Vic Gatrell (or V.A.C. Gatrell) is a British historian. He is a Life Fellow of Gonville and Caius College, Cambridge.

Life
Born to working-class immigrant Londoners in South Africa, Gatrell went to state schools in Pietermaritzburg and Port Elizabeth and then to Rhodes University, where he graduated with first-class Honours, and won an Elsie Ballot scholarship to Cambridge. At St John's College he took first-class honours in history and completed his Ph.D. on 'The Commercial Middle Class in Manchester 1820–1857', before becoming a research fellow and then a teaching fellow of Gonville and Caius College.

In the Cambridge History Faculty Gatrell was appointed Lecturer in British Economic and Social History in 1971, and then Reader in British history.  He co-edited The Historical Journal, 1976–1986. He is among the pioneer scholars who have worked on the history of crime and punishment, and then on the history of emotions.
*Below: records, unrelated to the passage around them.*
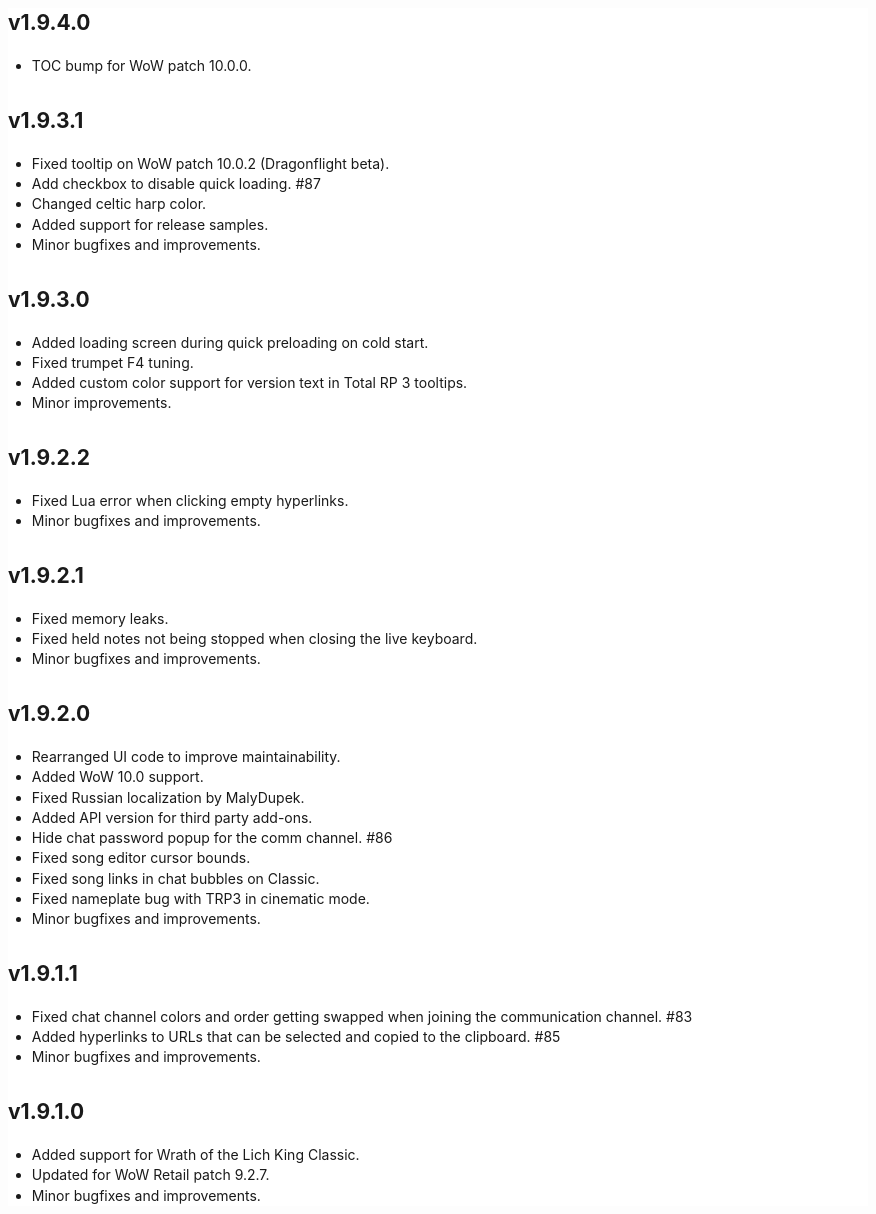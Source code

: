 v1.9.4.0
--------
* TOC bump for WoW patch 10.0.0.

v1.9.3.1
--------
* Fixed tooltip on WoW patch 10.0.2 (Dragonflight beta).
* Add checkbox to disable quick loading. #87
* Changed celtic harp color.
* Added support for release samples.
* Minor bugfixes and improvements.

v1.9.3.0
--------
* Added loading screen during quick preloading on cold start.
* Fixed trumpet F4 tuning.
* Added custom color support for version text in Total RP 3 tooltips.
* Minor improvements.

v1.9.2.2
--------
* Fixed Lua error when clicking empty hyperlinks.
* Minor bugfixes and improvements.

v1.9.2.1
--------
* Fixed memory leaks.
* Fixed held notes not being stopped when closing the live keyboard.
* Minor bugfixes and improvements.

v1.9.2.0
--------
* Rearranged UI code to improve maintainability.
* Added WoW 10.0 support.
* Fixed Russian localization by MalyDupek.
* Added API version for third party add-ons.
* Hide chat password popup for the comm channel. #86
* Fixed song editor cursor bounds.
* Fixed song links in chat bubbles on Classic.
* Fixed nameplate bug with TRP3 in cinematic mode.
* Minor bugfixes and improvements.

v1.9.1.1
--------
* Fixed chat channel colors and order getting swapped when joining the communication channel. #83
* Added hyperlinks to URLs that can be selected and copied to the clipboard. #85
* Minor bugfixes and improvements.

v1.9.1.0
--------
* Added support for Wrath of the Lich King Classic.
* Updated for WoW Retail patch 9.2.7.
* Minor bugfixes and improvements.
He became Professor of British History at the University of Essex 2003–2009. He returned to Cambridge in 2009 as a professorial Life Fellow of Caius, and now lives there.
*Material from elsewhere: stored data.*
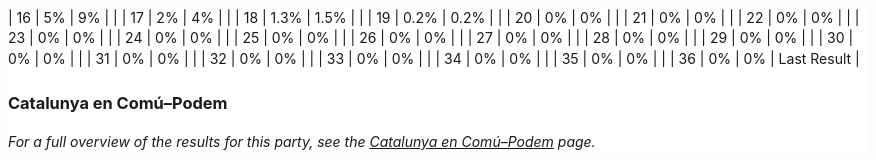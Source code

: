 | 16 | 5% | 9% |  |
| 17 | 2% | 4% |  |
| 18 | 1.3% | 1.5% |  |
| 19 | 0.2% | 0.2% |  |
| 20 | 0% | 0% |  |
| 21 | 0% | 0% |  |
| 22 | 0% | 0% |  |
| 23 | 0% | 0% |  |
| 24 | 0% | 0% |  |
| 25 | 0% | 0% |  |
| 26 | 0% | 0% |  |
| 27 | 0% | 0% |  |
| 28 | 0% | 0% |  |
| 29 | 0% | 0% |  |
| 30 | 0% | 0% |  |
| 31 | 0% | 0% |  |
| 32 | 0% | 0% |  |
| 33 | 0% | 0% |  |
| 34 | 0% | 0% |  |
| 35 | 0% | 0% |  |
| 36 | 0% | 0% | Last Result |

### Catalunya en Comú–Podem

*For a full overview of the results for this party, see the [Catalunya en Comú–Podem](party-catalunyaencomú–podem.html) page.*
His The Hanging Tree: Execution and the English People 1770-1868 (Oxford, 1994) won the Royal Historical Society's Whitfield Prize, and was nominated as one of the historical Canon in the Times Higher Education Supplement, 2010.  It is a seminal study of changing attitudes to and emotions about capital punishment across a period of profound cultural change, and it is still in print.

Works
His City of Laughter: Sex and Satire in Eighteenth-century London (Atlantic, 2006) is a study of satirical caricature and manners from 1780 to 1830.  It was joint winner of Britain's premier history prize, the Wolfson Prize for History.  It also won the PEN Hessell-Tiltman Prize, was shortlisted for the Authors' Club Banister Fletcher Award for art history, and was listed for the Samuel Johnson Prize for non-fiction.
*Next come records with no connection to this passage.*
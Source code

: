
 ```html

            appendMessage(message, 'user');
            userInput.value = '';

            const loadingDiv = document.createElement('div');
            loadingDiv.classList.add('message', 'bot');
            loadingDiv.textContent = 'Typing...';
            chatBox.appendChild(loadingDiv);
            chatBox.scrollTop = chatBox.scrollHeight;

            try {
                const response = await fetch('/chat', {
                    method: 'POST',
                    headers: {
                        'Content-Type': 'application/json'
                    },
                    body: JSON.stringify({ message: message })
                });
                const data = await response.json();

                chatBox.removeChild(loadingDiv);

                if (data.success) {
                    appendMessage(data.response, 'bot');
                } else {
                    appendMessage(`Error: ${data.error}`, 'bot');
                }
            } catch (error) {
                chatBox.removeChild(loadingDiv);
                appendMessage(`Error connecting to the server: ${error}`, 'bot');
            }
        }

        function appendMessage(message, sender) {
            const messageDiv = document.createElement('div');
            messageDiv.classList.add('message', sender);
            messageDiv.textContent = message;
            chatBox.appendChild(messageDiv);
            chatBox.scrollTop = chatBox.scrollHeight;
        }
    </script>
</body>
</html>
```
His The First Bohemians: Life and Art in London's Golden Age (Allen Lane and Penguin, 2013) is a history of 'proto-bohemian' Covent Garden and the 'lower' art world in eighteenth-century London. It argues for the significance of the arts that celebrated 'real life' in that era.  It was shortlisted for the Hessell-Tiltman Prize.

Each of these books has resulted in extensive television and radio contributions and book festival talks.  In 2010 Alastair Lawrence's BBC4 television series 'Rude Britannia' was underpinned by Gatrell's 'City of Laughter'.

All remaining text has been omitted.